Thursday, October 21, 2010

Minor leak, major headache

I find this bug interesting, because at first it looks like a relatively minor cross-origin leak. But with a bit of investigation, it has major consequence.

The bug is specific to Internet Explorer, and still seems unfixed (in stable versions) at the time of writing. I told Microsoft about it back in 2008. Therefore this disclosure is not an 0-day, but more like a 600-day.

The bug is pretty simple: IE supports a window.onerror callback which fires whenever a Javascript parse or runtime error occurs. Trouble is, it fires even if www.evil.com registers its own window.onerror handler and then uses <script src="http://www.bank.com/">. We'll demonstrate the consequence of this later.

The bug has a very interesting history, which is worth briefly outlining here:
So why is this a serious bug? Well, Javascript error messages are usually pretty terse but in at least one case, cross-origin content is echoed back to the attacker: variable names. e.g. 'blah' is not defined.

So if the cross-origin text looks like a Javascript variable reference, then the attacker has a very useful leak!

Here is a proof-of-concept against Google Reader, which works by stealing cross-origin content which happens to be an anti-XSRF token:

http://scary.beasts.org/misc/reader.html

As it happens, the Reader product deployed a change which detects the vulnerable User-Agent string (Internet Explorer) and uses a workaround.

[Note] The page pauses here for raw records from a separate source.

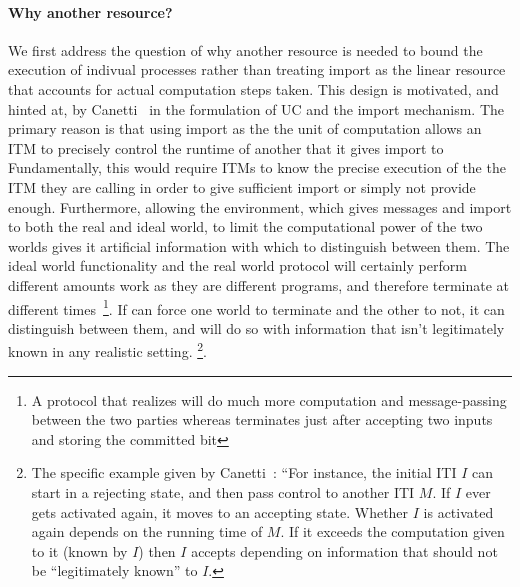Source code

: \paragraph{Why another resource?} 
We first address the question of why another resource is needed to bound the execution of indivual processes rather than treating import as the linear resource that accounts for actual computation steps taken.
This design is motivated, and hinted at, by Canetti~\cite{canettiUC} in the formulation of UC and the import mechanism.
The primary reason is that using import as the the unit of computation allows an ITM to precisely control the runtime of another that it gives import to
Fundamentally, this would require ITMs to know the precise execution of the the ITM they are calling in order to give sufficient import or simply not provide enough.
Furthermore, allowing the environment, which gives messages and import to both the real and ideal world, to limit the computational power of the two worlds gives it artificial information with which to distinguish between them.
The ideal world functionality and the real world protocol will certainly perform different amounts work as they are different programs, and therefore terminate at different times~\footnote{A protocol that realizes \Fcom will do much more computation and message-passing between the two parties whereas \Fcom terminates just after accepting two inputs and storing the committed bit}. 
If \Z can force one world to terminate and the other to not, it can distinguish between them, and will do so with information that isn't legitimately known in any realistic setting. 
\footnote{The specific example given by Canetti~\cite{canettiUC}: ``For instance, the initial ITI $I$ can start in a rejecting state, and then pass control to another ITI $M$. If $I$ ever gets activated again, it moves to an accepting state. Whether $I$ is activated again depends on the running time of $M$. If it exceeds the computation given to it (known by $I$) then $I$ accepts depending on information that should not be ``legitimately known'' to $I$.}.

So the PoC is neutered. This is a shame because the PoC used to force your friend to subscribe to a goat-farming feed against their will. For now, you'll have to locate an alternate attack vector for this vulnerability -- do let me know what you find via a comment.

It's worth closing with some notes that this area is ripe for further research. There are a varied number of text structures which can be stolen (iteratively if necessary) with this trick:
  • a,b,c -- i.e. the CSV syntax
  • The b in a:b
  • a.b.c
  • The b in {a:b}
  • Expression constructs such as a/b/c
  • Constructs like the above, if wrapped in () or [] etc.
To experiment with what Javscript error message you might see with a given piece of cross-origin text, you can use:

http://scary.beasts.org/misc/onerr.html

(Only works in browsers with window.onerror, such as IE).